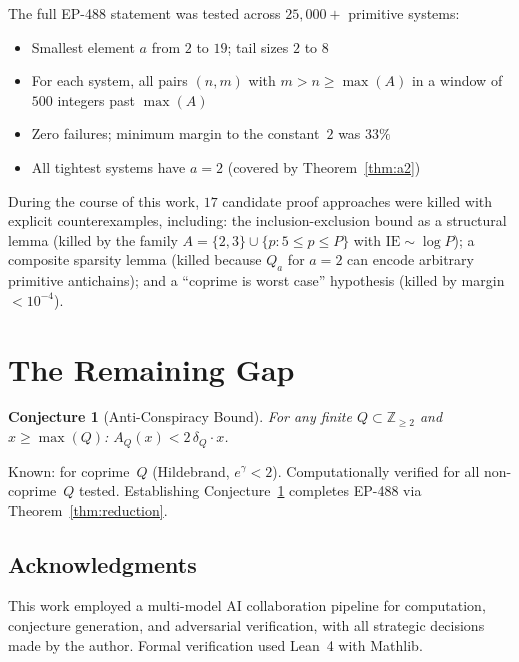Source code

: \documentclass[11pt,a4paper]{amsart}
\theoremstyle{plain}
\newtheorem{conjecture}[theorem]{Conjecture}
\theoremstyle{definition}
\newcommand{\Z}{\mathbb{Z}}
\begin{document}
The full EP-488 statement was tested across $25{,}000+$ primitive systems:

\begin{itemize}[nosep]
\item Smallest element $a$ from $2$ to $19$; tail sizes $2$ to $8$
\item For each system, all pairs $(n,m)$ with $m > n \geq \max(A)$ 
  in a window of $500$ integers past $\max(A)$
\item Zero failures; minimum margin to the constant~$2$ was $33\%$
\item All tightest systems have $a = 2$ (covered by Theorem~\ref{thm:a2})
\end{itemize}

During the course of this work, $17$ candidate proof approaches were killed 
with explicit counterexamples, including:
the inclusion-exclusion bound as a structural lemma (killed by the family 
$A = \{2,3\} \cup \{p : 5 \leq p \leq P\}$ with $\mathrm{IE} \sim \log P$);
a composite sparsity lemma (killed because $Q_a$ for $a=2$ can encode 
arbitrary primitive antichains); and
a ``coprime is worst case'' hypothesis (killed by margin $< 10^{-4}$).

\section{The Remaining Gap}

\begin{conjecture}[Anti-Conspiracy Bound]\label{conj:acb}
For any finite $Q \subset \Z_{\geq 2}$ and $x \geq \max(Q)$:
$A_Q(x) < 2\,\delta_Q \cdot x$.
\end{conjecture}

Known: for coprime~$Q$ (Hildebrand, $e^\gamma < 2$). 
Computationally verified for all non-coprime~$Q$ tested.
Establishing Conjecture~\ref{conj:acb} completes EP-488 via 
Theorem~\ref{thm:reduction}.

\subsection*{Acknowledgments}

This work employed a multi-model AI collaboration pipeline for computation, 
conjecture generation, and adversarial verification, with all strategic 
decisions made by the author. Formal verification used Lean~4 with Mathlib.
\end{document}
§
- WORK REQUIRED:
Go from the first line of the data above to the line containing "n \geq \max(A)$" and retype exactly those lines, both included, but none of the pictures.

- PROBLEM SOLUTION:
Source code

: \documentclass[11pt,a4paper]{amsart}
\theoremstyle{plain}
\newtheorem{conjecture}[theorem]{Conjecture}
\theoremstyle{definition}
\newcommand{\Z}{\mathbb{Z}}
\begin{document}
The full EP-488 statement was tested across $25{,}000+$ primitive systems:

\begin{itemize}[nosep]
\item Smallest element $a$ from $2$ to $19$; tail sizes $2$ to $8$
\item For each system, all pairs $(n,m)$ with $m > n \geq \max(A)$ 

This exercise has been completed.